# Work to complete
I need the number of lines in the listing below that contain "things", and only that number.

# Recorded data
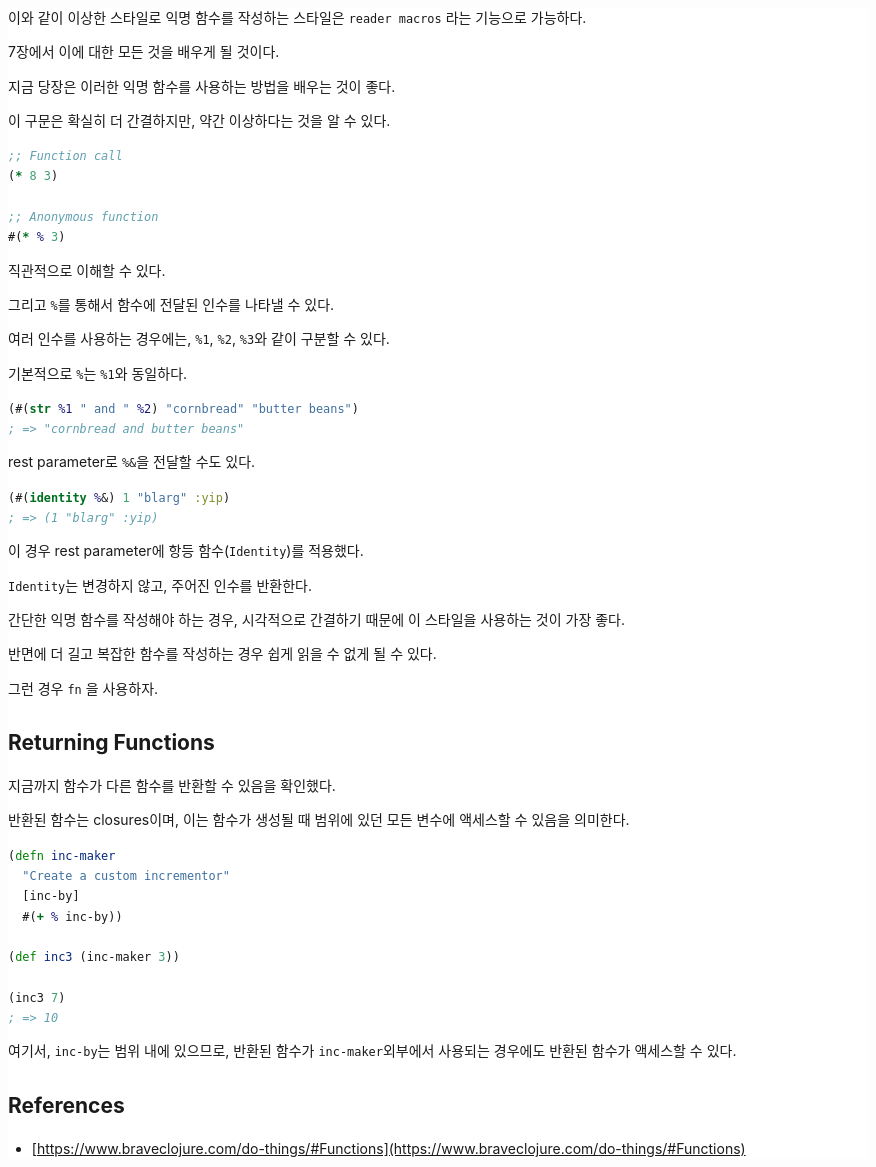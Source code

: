 이와 같이 이상한 스타일로 익명 함수를 작성하는 스타일은 `reader macros` 라는 기능으로 가능하다.

7장에서 이에 대한 모든 것을 배우게 될 것이다.

지금 당장은 이러한 익명 함수를 사용하는 방법을 배우는 것이 좋다.

이 구문은 확실히 더 간결하지만, 약간 이상하다는 것을 알 수 있다.

```clojure
;; Function call
(* 8 3)

;; Anonymous function
#(* % 3)
```

직관적으로 이해할 수 있다.

그리고 `%`를 통해서 함수에 전달된 인수를 나타낼 수 있다.

여러 인수를 사용하는 경우에는, `%1`, `%2`, `%3`와 같이 구분할 수 있다.

기본적으로 `%`는 `%1`와 동일하다.

```clojure
(#(str %1 " and " %2) "cornbread" "butter beans")
; => "cornbread and butter beans"
```

rest parameter로 `%&`을 전달할 수도 있다.

```clojure
(#(identity %&) 1 "blarg" :yip)
; => (1 "blarg" :yip)
```

이 경우 rest parameter에 항등 함수(`Identity`)를 적용했다.

`Identity`는 변경하지 않고, 주어진 인수를 반환한다.

간단한 익명 함수를 작성해야 하는 경우, 시각적으로 간결하기 때문에 이 스타일을 사용하는 것이 가장 좋다.

반면에 더 길고 복잡한 함수를 작성하는 경우 쉽게 읽을 수 없게 될 수 있다.

그런 경우 `fn` 을 사용하자.

## Returning Functions

지금까지 함수가 다른 함수를 반환할 수 있음을 확인했다.

반환된 함수는 closures이며, 이는 함수가 생성될 때 범위에 있던 모든 변수에 액세스할 수 있음을 의미한다.

```clojure
(defn inc-maker
  "Create a custom incrementor"
  [inc-by]
  #(+ % inc-by))

(def inc3 (inc-maker 3))

(inc3 7)
; => 10
```

여기서, `inc-by`는 범위 내에 있으므로, 반환된 함수가 `inc-maker`외부에서 사용되는 경우에도 반환된 함수가 액세스할 수 있다.

## References

- [https://www.braveclojure.com/do-things/#Functions](https://www.braveclojure.com/do-things/#Functions)
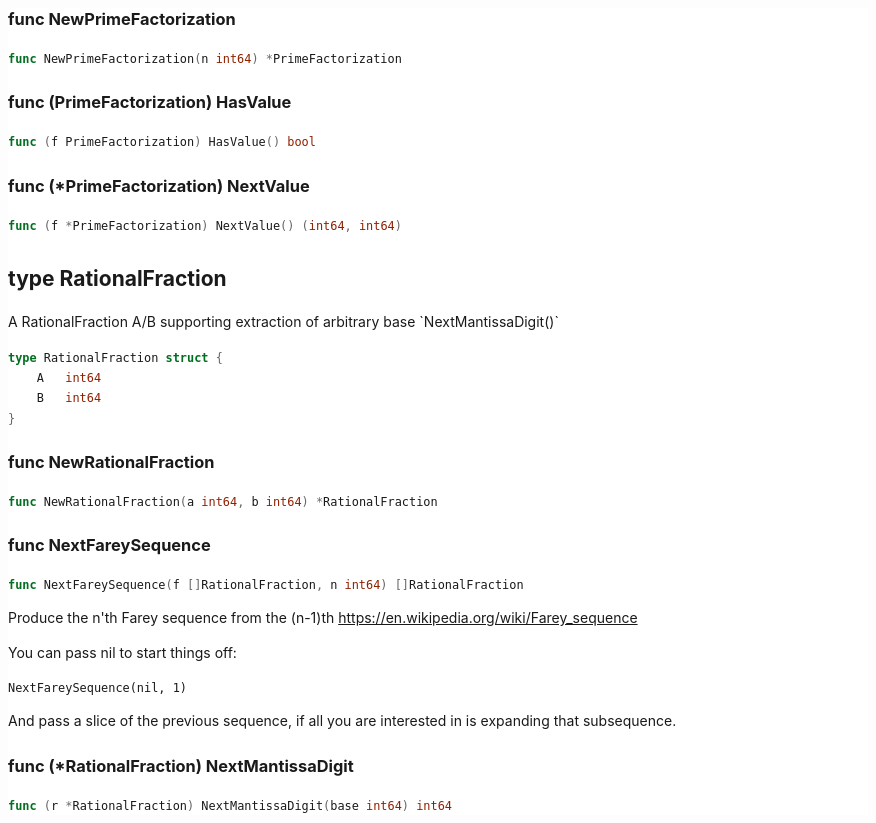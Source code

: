 ### func NewPrimeFactorization

```go
func NewPrimeFactorization(n int64) *PrimeFactorization
```

### func \(PrimeFactorization\) HasValue

```go
func (f PrimeFactorization) HasValue() bool
```

### func \(\*PrimeFactorization\) NextValue

```go
func (f *PrimeFactorization) NextValue() (int64, int64)
```

## type RationalFraction

A RationalFraction A/B supporting extraction of arbitrary base \`NextMantissaDigit\(\)\`

```go
type RationalFraction struct {
    A   int64
    B   int64
}
```

### func NewRationalFraction

```go
func NewRationalFraction(a int64, b int64) *RationalFraction
```

### func NextFareySequence

```go
func NextFareySequence(f []RationalFraction, n int64) []RationalFraction
```

Produce the n'th Farey sequence from the \(n\-1\)th https://en.wikipedia.org/wiki/Farey_sequence

You can pass nil to start things off:

```
NextFareySequence(nil, 1)
```

And pass a slice of the previous sequence\, if all you are interested in is expanding that subsequence\.

### func \(\*RationalFraction\) NextMantissaDigit

```go
func (r *RationalFraction) NextMantissaDigit(base int64) int64
```
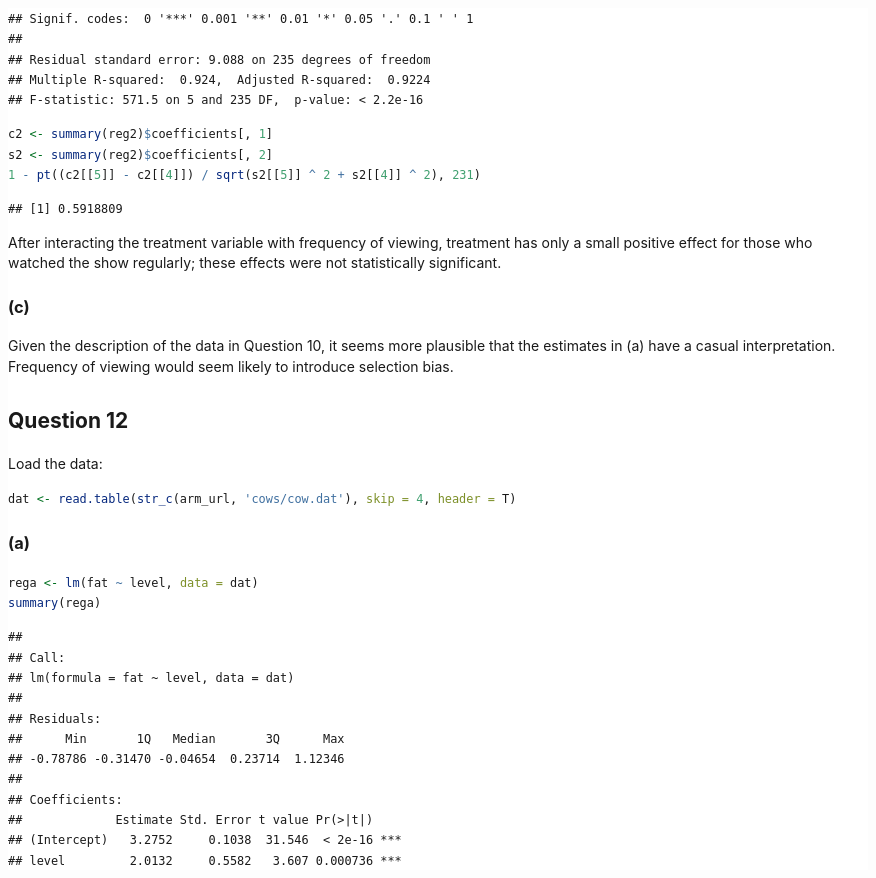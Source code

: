     ## Signif. codes:  0 '***' 0.001 '**' 0.01 '*' 0.05 '.' 0.1 ' ' 1
    ## 
    ## Residual standard error: 9.088 on 235 degrees of freedom
    ## Multiple R-squared:  0.924,  Adjusted R-squared:  0.9224 
    ## F-statistic: 571.5 on 5 and 235 DF,  p-value: < 2.2e-16

``` r
c2 <- summary(reg2)$coefficients[, 1]
s2 <- summary(reg2)$coefficients[, 2]
1 - pt((c2[[5]] - c2[[4]]) / sqrt(s2[[5]] ^ 2 + s2[[4]] ^ 2), 231)
```

    ## [1] 0.5918809

After interacting the treatment variable with frequency of viewing,
treatment has only a small positive effect for those who watched the
show regularly; these effects were not statistically significant.

### (c)

Given the description of the data in Question 10, it seems more
plausible that the estimates in (a) have a casual interpretation.
Frequency of viewing would seem likely to introduce selection bias.

## Question 12

Load the data:

``` r
dat <- read.table(str_c(arm_url, 'cows/cow.dat'), skip = 4, header = T)
```

### (a)

``` r
rega <- lm(fat ~ level, data = dat)
summary(rega)
```

    ## 
    ## Call:
    ## lm(formula = fat ~ level, data = dat)
    ## 
    ## Residuals:
    ##      Min       1Q   Median       3Q      Max 
    ## -0.78786 -0.31470 -0.04654  0.23714  1.12346 
    ## 
    ## Coefficients:
    ##             Estimate Std. Error t value Pr(>|t|)    
    ## (Intercept)   3.2752     0.1038  31.546  < 2e-16 ***
    ## level         2.0132     0.5582   3.607 0.000736 ***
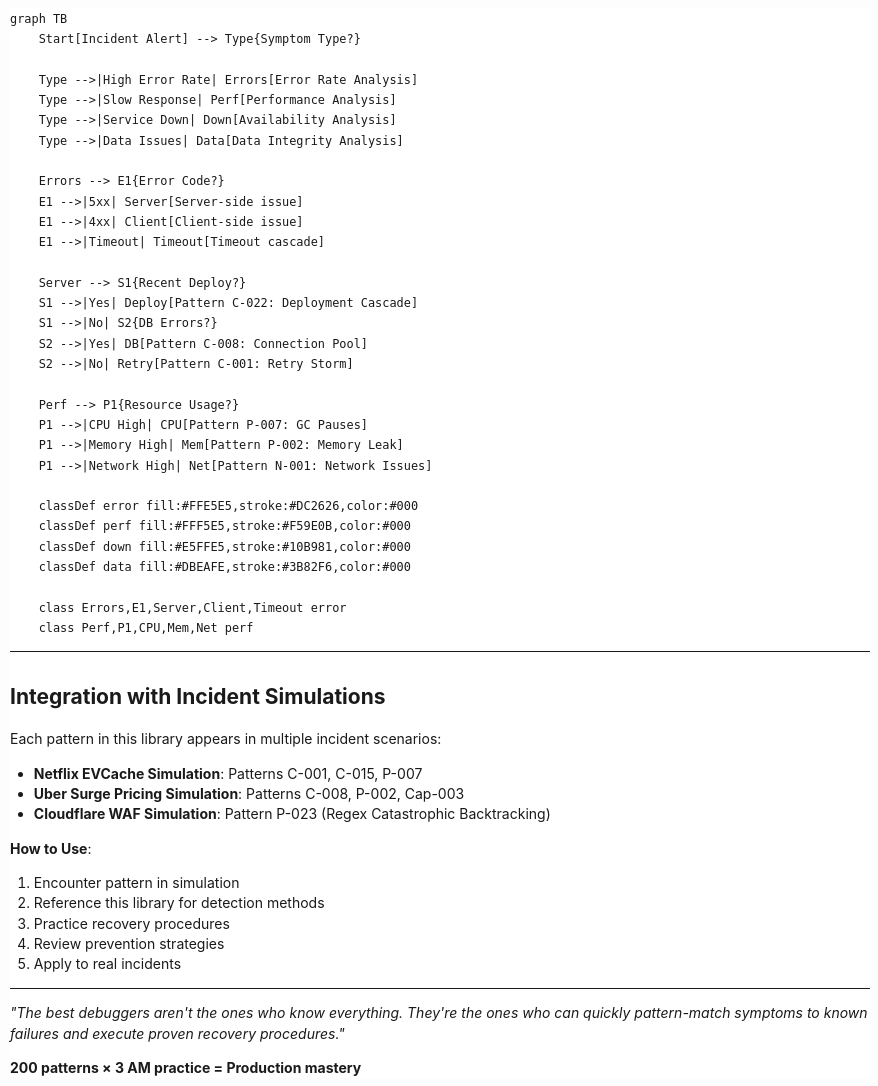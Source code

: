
 ```mermaid
graph TB
    Start[Incident Alert] --> Type{Symptom Type?}

    Type -->|High Error Rate| Errors[Error Rate Analysis]
    Type -->|Slow Response| Perf[Performance Analysis]
    Type -->|Service Down| Down[Availability Analysis]
    Type -->|Data Issues| Data[Data Integrity Analysis]

    Errors --> E1{Error Code?}
    E1 -->|5xx| Server[Server-side issue]
    E1 -->|4xx| Client[Client-side issue]
    E1 -->|Timeout| Timeout[Timeout cascade]

    Server --> S1{Recent Deploy?}
    S1 -->|Yes| Deploy[Pattern C-022: Deployment Cascade]
    S1 -->|No| S2{DB Errors?}
    S2 -->|Yes| DB[Pattern C-008: Connection Pool]
    S2 -->|No| Retry[Pattern C-001: Retry Storm]

    Perf --> P1{Resource Usage?}
    P1 -->|CPU High| CPU[Pattern P-007: GC Pauses]
    P1 -->|Memory High| Mem[Pattern P-002: Memory Leak]
    P1 -->|Network High| Net[Pattern N-001: Network Issues]

    classDef error fill:#FFE5E5,stroke:#DC2626,color:#000
    classDef perf fill:#FFF5E5,stroke:#F59E0B,color:#000
    classDef down fill:#E5FFE5,stroke:#10B981,color:#000
    classDef data fill:#DBEAFE,stroke:#3B82F6,color:#000

    class Errors,E1,Server,Client,Timeout error
    class Perf,P1,CPU,Mem,Net perf
```

---

## Integration with Incident Simulations

Each pattern in this library appears in multiple incident scenarios:

- **Netflix EVCache Simulation**: Patterns C-001, C-015, P-007
- **Uber Surge Pricing Simulation**: Patterns C-008, P-002, Cap-003
- **Cloudflare WAF Simulation**: Pattern P-023 (Regex Catastrophic Backtracking)

**How to Use**:
1. Encounter pattern in simulation
2. Reference this library for detection methods
3. Practice recovery procedures
4. Review prevention strategies
5. Apply to real incidents

---

*"The best debuggers aren't the ones who know everything. They're the ones who can quickly pattern-match symptoms to known failures and execute proven recovery procedures."*

**200 patterns × 3 AM practice = Production mastery**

# Output for this exercise
2